Kurt Luchs has written humor all of his life for nearly every medium.
- He has contributed to such prominent humor outlets as the Onion, the New Yorker and McSweeney’s Internet Tendency, among many others.
- His work has been represented in most of the Onion books, including Our Dumb Century, winner of the Thurber Prize for humor, and in a number of anthologies, including May Contain Nuts (HarperCollins), Created in Darkness by Troubled Americans (Knopf/Random House) and Moms Are Nuts (Vansant Creations).
- Barnes and Noble published his book Leave the Gun, Take the Cannoli: A Wiseguy’s Guide to the Workplace, a collection of gangster movie quotes and commentary applied to best practices.
- In television, he has written comedy for Bill Maher at Politically Incorrect and Craig Kilborn at the Late Late Show.
- In radio, he was a staff writer for the comedy prep service the Complete Sheet, and later for American Comedy Network, which he also managed. From 2002 to 2019 he edited and frequently contributed to The Big Jewel, a leading site for literary humor, which now exists as an online archive and an eternal monument to the foolishness of humanity.
- As a member of the sibling comedy troupe the Luchs Brothers, he co-wrote and sang the independent hit novelty single “Kill Me I’m Rotten,” the world’s first (and still only) Sex Pistols parody, which was featured on the Dr. Demento syndicated radio show and has been officially re-released and bootlegged several times. The Luchs Brothers’ original WWII propaganda parody script, Dirk Scabbard — Home Front Hero, won the American Radio Theater scriptwriting contest.
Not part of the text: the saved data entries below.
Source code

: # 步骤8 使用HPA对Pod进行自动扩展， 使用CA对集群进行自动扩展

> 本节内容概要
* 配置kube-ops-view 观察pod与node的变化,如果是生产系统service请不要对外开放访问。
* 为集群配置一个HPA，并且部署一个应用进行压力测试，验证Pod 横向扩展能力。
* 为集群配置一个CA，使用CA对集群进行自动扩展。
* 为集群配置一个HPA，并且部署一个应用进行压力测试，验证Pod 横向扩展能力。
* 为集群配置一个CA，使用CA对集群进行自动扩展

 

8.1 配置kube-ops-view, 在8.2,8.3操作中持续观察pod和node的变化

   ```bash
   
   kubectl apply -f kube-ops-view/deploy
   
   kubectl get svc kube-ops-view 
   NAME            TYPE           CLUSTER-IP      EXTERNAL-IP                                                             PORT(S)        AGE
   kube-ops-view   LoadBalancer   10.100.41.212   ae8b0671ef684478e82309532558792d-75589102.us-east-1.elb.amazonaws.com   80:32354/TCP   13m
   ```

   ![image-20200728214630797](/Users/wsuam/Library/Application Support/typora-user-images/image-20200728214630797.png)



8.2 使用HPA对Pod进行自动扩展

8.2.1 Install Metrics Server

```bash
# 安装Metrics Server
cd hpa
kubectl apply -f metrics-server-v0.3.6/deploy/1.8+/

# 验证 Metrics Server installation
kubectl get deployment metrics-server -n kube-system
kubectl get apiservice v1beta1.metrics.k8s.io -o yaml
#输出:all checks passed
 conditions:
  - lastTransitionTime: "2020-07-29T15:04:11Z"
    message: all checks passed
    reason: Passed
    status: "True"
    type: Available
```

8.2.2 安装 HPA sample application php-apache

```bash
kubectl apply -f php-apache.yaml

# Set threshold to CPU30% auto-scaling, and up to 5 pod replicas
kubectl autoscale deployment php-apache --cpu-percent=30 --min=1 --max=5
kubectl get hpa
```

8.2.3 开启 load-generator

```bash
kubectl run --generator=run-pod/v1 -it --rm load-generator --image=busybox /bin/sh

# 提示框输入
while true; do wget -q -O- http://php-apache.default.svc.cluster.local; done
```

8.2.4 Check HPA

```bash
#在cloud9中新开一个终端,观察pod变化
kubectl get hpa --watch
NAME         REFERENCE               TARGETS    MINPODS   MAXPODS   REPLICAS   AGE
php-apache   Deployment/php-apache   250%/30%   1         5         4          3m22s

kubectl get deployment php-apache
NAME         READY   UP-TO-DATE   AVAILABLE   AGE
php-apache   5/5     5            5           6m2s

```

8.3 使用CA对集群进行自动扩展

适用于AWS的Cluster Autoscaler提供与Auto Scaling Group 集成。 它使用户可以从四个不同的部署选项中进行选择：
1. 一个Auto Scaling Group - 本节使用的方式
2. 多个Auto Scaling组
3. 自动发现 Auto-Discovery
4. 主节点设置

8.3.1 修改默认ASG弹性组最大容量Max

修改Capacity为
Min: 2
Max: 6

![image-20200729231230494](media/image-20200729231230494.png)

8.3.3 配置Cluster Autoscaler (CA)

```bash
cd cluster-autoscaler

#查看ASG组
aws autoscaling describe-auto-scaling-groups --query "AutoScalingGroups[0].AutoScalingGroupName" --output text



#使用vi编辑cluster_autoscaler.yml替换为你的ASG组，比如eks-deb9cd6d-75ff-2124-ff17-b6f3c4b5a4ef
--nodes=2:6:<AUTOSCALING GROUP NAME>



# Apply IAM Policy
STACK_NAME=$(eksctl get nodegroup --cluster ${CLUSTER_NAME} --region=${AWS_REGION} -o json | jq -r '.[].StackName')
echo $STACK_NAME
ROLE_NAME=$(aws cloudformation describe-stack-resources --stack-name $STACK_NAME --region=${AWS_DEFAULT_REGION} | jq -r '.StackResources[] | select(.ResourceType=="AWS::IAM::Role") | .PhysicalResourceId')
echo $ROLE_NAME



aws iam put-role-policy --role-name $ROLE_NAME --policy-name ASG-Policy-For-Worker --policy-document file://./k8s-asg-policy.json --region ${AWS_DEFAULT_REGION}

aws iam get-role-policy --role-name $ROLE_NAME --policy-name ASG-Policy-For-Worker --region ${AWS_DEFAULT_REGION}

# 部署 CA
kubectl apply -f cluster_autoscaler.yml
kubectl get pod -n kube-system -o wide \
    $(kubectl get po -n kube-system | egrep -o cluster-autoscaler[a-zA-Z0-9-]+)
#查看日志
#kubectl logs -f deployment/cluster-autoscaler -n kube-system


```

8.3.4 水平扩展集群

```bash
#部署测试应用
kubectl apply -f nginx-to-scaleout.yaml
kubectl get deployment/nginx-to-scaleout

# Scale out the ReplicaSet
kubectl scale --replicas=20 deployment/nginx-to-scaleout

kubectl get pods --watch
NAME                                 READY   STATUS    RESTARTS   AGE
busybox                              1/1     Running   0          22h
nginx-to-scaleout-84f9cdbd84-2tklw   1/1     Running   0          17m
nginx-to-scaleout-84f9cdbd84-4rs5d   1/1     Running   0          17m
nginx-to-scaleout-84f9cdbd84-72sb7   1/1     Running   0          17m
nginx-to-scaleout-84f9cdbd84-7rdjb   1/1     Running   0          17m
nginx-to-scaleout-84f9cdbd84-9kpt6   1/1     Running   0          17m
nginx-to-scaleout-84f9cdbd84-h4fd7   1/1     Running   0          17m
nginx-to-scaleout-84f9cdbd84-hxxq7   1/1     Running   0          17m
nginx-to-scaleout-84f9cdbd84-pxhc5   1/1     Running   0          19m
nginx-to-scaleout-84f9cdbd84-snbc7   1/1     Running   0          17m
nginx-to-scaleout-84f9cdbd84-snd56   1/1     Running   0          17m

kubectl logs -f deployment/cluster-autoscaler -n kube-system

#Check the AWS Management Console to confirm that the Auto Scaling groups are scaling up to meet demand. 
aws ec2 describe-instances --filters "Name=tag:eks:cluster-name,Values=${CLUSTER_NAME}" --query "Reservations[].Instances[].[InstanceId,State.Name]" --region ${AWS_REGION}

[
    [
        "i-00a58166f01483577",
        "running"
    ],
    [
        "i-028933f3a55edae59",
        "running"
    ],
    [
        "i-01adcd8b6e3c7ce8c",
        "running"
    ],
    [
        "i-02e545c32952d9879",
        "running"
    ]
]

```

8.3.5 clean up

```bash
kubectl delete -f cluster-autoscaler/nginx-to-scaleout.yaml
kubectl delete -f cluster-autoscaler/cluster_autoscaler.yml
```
- Kurt Luchs also writes poetry, which he has published in such outlets as Former People Journal, Into the Void, Minetta Review, Poydras Review, Triggerfish Critical Review, Otis Nebula, Sheila-Na-Gig, Right Hand Pointing, Roanoke Review, Wilderness House Literary Review, Crosswinds Poetry Journal, Grey Sparrow Journal, Noctua Review, Quail Bell Magazine, Antiphon, Light, Phantom Drift, Fjords Review, Verse-Virtual, The Ibis Head Review, Burningword Literary Journal, The Poet’s Billow, and Emrys Journal, among others. In 2019 he won the Atlanta Review International Poetry Contest.
Sagging Meniscus Press is preparing to publish his first full-length book of poems, Falling in the Direction of Up, in 2021. In addition, he is currently writing an autobiographical novel with the working title of Honey Street, under the theory that because it’s a novel, no one will be able to sue him.